Exactly the lines from the start of the data through the line containing "- ![](assets/google-data-fusion-20240122120615991.webp)" should be output, with both ends kept and nothing added.

————

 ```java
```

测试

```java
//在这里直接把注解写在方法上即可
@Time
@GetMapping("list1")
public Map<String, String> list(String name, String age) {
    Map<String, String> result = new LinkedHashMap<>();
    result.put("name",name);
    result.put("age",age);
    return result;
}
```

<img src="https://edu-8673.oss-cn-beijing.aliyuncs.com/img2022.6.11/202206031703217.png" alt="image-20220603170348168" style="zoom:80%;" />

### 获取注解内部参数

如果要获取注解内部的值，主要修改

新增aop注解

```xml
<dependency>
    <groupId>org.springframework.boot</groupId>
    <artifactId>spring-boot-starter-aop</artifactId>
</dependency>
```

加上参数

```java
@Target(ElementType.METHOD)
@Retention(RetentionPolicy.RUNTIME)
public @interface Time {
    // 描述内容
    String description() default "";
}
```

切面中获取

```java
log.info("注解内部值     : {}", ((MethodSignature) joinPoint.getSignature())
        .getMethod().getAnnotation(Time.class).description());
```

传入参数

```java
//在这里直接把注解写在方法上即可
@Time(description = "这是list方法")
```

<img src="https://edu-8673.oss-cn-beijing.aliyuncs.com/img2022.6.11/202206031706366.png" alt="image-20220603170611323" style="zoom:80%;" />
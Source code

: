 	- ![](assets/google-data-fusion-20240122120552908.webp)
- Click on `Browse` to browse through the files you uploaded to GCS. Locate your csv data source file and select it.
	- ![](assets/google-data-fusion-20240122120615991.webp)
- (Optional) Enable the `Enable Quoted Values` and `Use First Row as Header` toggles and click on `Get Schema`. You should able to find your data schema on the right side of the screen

————

» Answer space:
 ```java
```

测试

```java
//在这里直接把注解写在方法上即可
@Time
@GetMapping("list1")
public Map<String, String> list(String name, String age) {
    Map<String, String> result = new LinkedHashMap<>();
    result.put("name",name);
    result.put("age",age);
    return result;
}
```

<img src="https://edu-8673.oss-cn-beijing.aliyuncs.com/img2022.6.11/202206031703217.png" alt="image-20220603170348168" style="zoom:80%;" />

### 获取注解内部参数

如果要获取注解内部的值，主要修改

新增aop注解

```xml
<dependency>
    <groupId>org.springframework.boot</groupId>
    <artifactId>spring-boot-starter-aop</artifactId>
</dependency>
```

加上参数

```java
@Target(ElementType.METHOD)
@Retention(RetentionPolicy.RUNTIME)
public @interface Time {
    // 描述内容
    String description() default "";
}
```

切面中获取

```java
log.info("注解内部值     : {}", ((MethodSignature) joinPoint.getSignature())
        .getMethod().getAnnotation(Time.class).description());
```

传入参数

```java
//在这里直接把注解写在方法上即可
@Time(description = "这是list方法")
```

<img src="https://edu-8673.oss-cn-beijing.aliyuncs.com/img2022.6.11/202206031706366.png" alt="image-20220603170611323" style="zoom:80%;" />
Source code

: 	- ![](assets/google-data-fusion-20240122120552908.webp)
- Click on `Browse` to browse through the files you uploaded to GCS. Locate your csv data source file and select it.
	- ![](assets/google-data-fusion-20240122120615991.webp)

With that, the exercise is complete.